Hi all. I sometimes like to copy tarfiles to hosts and unpack them with ansible. It’s getting a little unwieldy so I thought I’d try to write a module to do it so I could just specify a task like
tar: src=foo.tgz dest=/var/lib/foo
and be done with it
After much confusion and reading of the source, It appears that I’d want to write both a module and an action plugin. The action plugin would copy the tar file from my server to the host being managed and the module would unpack it once there.
Am I right about that?
Can I call another action plugin from my action plugin? IE can I call the copy action plugin to transfer the files? Or is there another way I can re-use that code?
I know a lot of folks do rsync from a local_action to handle things like this, but I want to know when things are changed or not. I want those pretty little OK and Changed columns in my ansible-playbook output. If I change one file in a collection of static files, I want to know that change made it to each host.
Maybe a better idea is just to write a module that unpacks tar files on the destination host and relies on me using the copy action before hand. Less cool, but a lot easier to develop.
Any suggestions welcome.
Thanks!
-Dylan
you can look at the new synchronize plugin waiting to be merged (rsync) which also uses a action_plugin
This may be a dumb question, but where would I find the new synchronize plugin? Or do I wait for it to be merged?

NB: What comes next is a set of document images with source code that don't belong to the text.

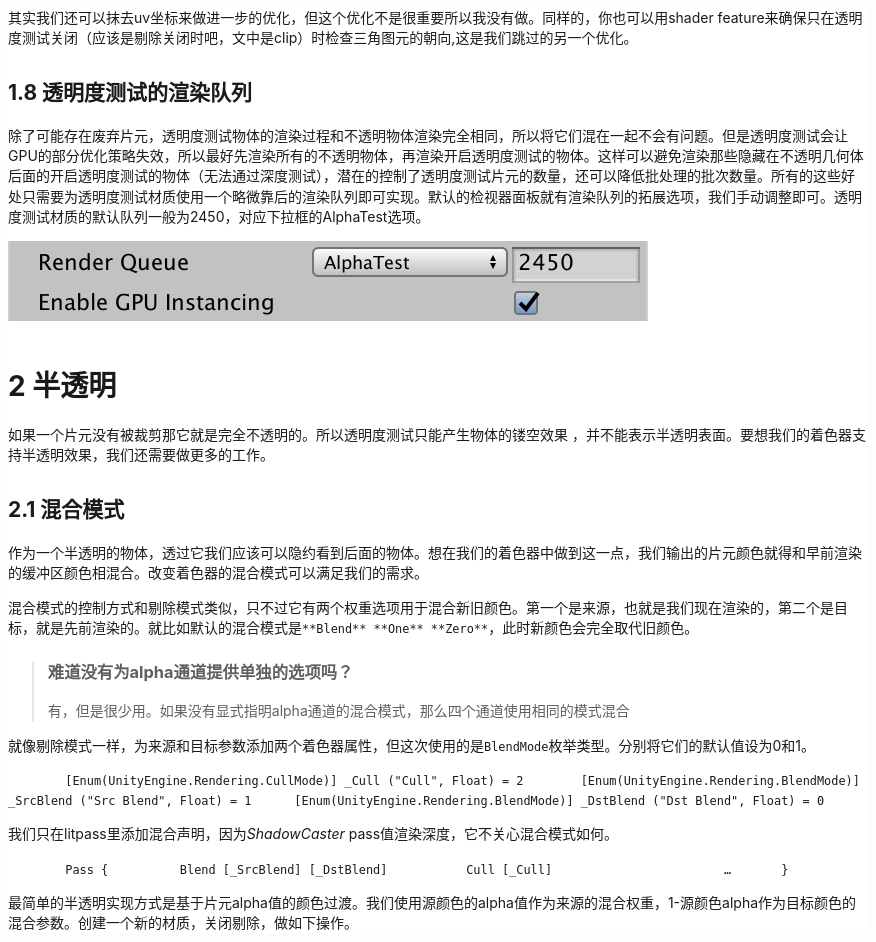 其实我们还可以抹去uv坐标来做进一步的优化，但这个优化不是很重要所以我没有做。同样的，你也可以用shader feature来确保只在透明度测试关闭（应该是剔除关闭时吧，文中是clip）时检查三角图元的朝向,这是我们跳过的另一个优化。

## 1.8 透明度测试的渲染队列

除了可能存在废弃片元，透明度测试物体的渲染过程和不透明物体渲染完全相同，所以将它们混在一起不会有问题。但是透明度测试会让GPU的部分优化策略失效，所以最好先渲染所有的不透明物体，再渲染开启透明度测试的物体。这样可以避免渲染那些隐藏在不透明几何体后面的开启透明度测试的物体（无法通过深度测试），潜在的控制了透明度测试片元的数量，还可以降低批处理的批次数量。所有的这些好处只需要为透明度测试材质使用一个略微靠后的渲染队列即可实现。默认的检视器面板就有渲染队列的拓展选项，我们手动调整即可。透明度测试材质的默认队列一般为2450，对应下拉框的AlphaTest选项。

![img](transparency.assets/alpha-test-queue.png)

#  

# 2 半透明

如果一个片元没有被裁剪那它就是完全不透明的。所以透明度测试只能产生物体的镂空效果 ，并不能表示半透明表面。要想我们的着色器支持半透明效果，我们还需要做更多的工作。

## 2.1 混合模式

作为一个半透明的物体，透过它我们应该可以隐约看到后面的物体。想在我们的着色器中做到这一点，我们输出的片元颜色就得和早前渲染的缓冲区颜色相混合。改变着色器的混合模式可以满足我们的需求。

混合模式的控制方式和剔除模式类似，只不过它有两个权重选项用于混合新旧颜色。第一个是来源，也就是我们现在渲染的，第二个是目标，就是先前渲染的。就比如默认的混合模式是`**Blend** **One** **Zero**`，此时新颜色会完全取代旧颜色。

> ### 难道没有为alpha通道提供单独的选项吗？
>
> 有，但是很少用。如果没有显式指明alpha通道的混合模式，那么四个通道使用相同的模式混合

就像剔除模式一样，为来源和目标参数添加两个着色器属性，但这次使用的是`BlendMode`枚举类型。分别将它们的默认值设为0和1。

```
		[Enum(UnityEngine.Rendering.CullMode)] _Cull ("Cull", Float) = 2		[Enum(UnityEngine.Rendering.BlendMode)] _SrcBlend ("Src Blend", Float) = 1		[Enum(UnityEngine.Rendering.BlendMode)] _DstBlend ("Dst Blend", Float) = 0
```

我们只在litpass里添加混合声明，因为*ShadowCaster*  pass值渲染深度，它不关心混合模式如何。

```
		Pass {			Blend [_SrcBlend] [_DstBlend]			Cull [_Cull]						…		}
```

最简单的半透明实现方式是基于片元alpha值的颜色过渡。我们使用源颜色的alpha值作为来源的混合权重，1-源颜色alpha作为目标颜色的混合参数。创建一个新的材质，关闭剔除，做如下操作。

Normally new/submitted modules appear as pull requests.
this one is at:
https://github.com/ansible/ansible/pull/4167
The “copy” module is also a good example of a plugin that calls other modules, in this case “file”.
Would be super interested in a module.
we should probably call it “unarchive” maybe?
One note about the copy-over-and-unarchive-automatically thing: there
are use cases where one is unarchiving something which was downloaded
directly to the remote host, and thus it would be useful to support
purely remote operation also.
Hi,
just a thought, but what would be the best way to ensure idempotency for this unarchive module ?
As I understand it, “unarchive” would :
- transfer a src=*.tgz to the hosts
- unarchive the file into the dest directory
so how would you check for the similarity of the unarchived src and the previously unarchived content of dest (unarchived in a previous ansible run) ?
I’ve had a couple of ideas:
-
gnu tar (and possibly others) has a --diff option which will compare a tar archive to a directory. This is a bit unwieldy. It doesn’t detect files added to the directory that aren’t in the tarball. Portability depends on how widespread this feature is. (that reminds me, a future feature would be similar to the --delete flag in rsync)
-
One could unpack the tarball into a tmp directory and compare the tmp and dest directories This is inefficient and would fail if the unpacked archive was bigger than the tmp dir. But it does what you want done.
-
Look at any python libs that do tar stuff. If they’re in core python and they support something like --diff in the binary, I’m happy dude. Otherwise, it should be pretty easy to implement a --diff type functionality. If tar in python requires the user to install special libs, that sucks.
-
not checking actually doesn’t violate idempotency - If the destination already matches the tar and you unpack the tar, the destination hasn’t changed. This one is lame because you don’t know when there’s been any changes.
My plan is to start with option 4, which will give me the simplest functional tar module/action_plugin. Then I’ll try option 3 unless folks suggest otherwise.
I’ve just finished the barest of bare-bones tar/unarchive modules
http://github.com/pileofrogs/ansible_unarchive
It copies gzipped tar files to your host and unpacks them where you say. It does NOTHING else. More features will be added if people want them. The readme on the github above lists a lot of ideas. I’ll make a pull request when this is more usable.
I wasn’t sure of the best way to host this module in it’s present state. It’s not at all ready for a pull request, but I wanted to get started pushing stuff out to the world. Any advice on that would be great.
And of course, any advice on this unarchive module would be fantastic.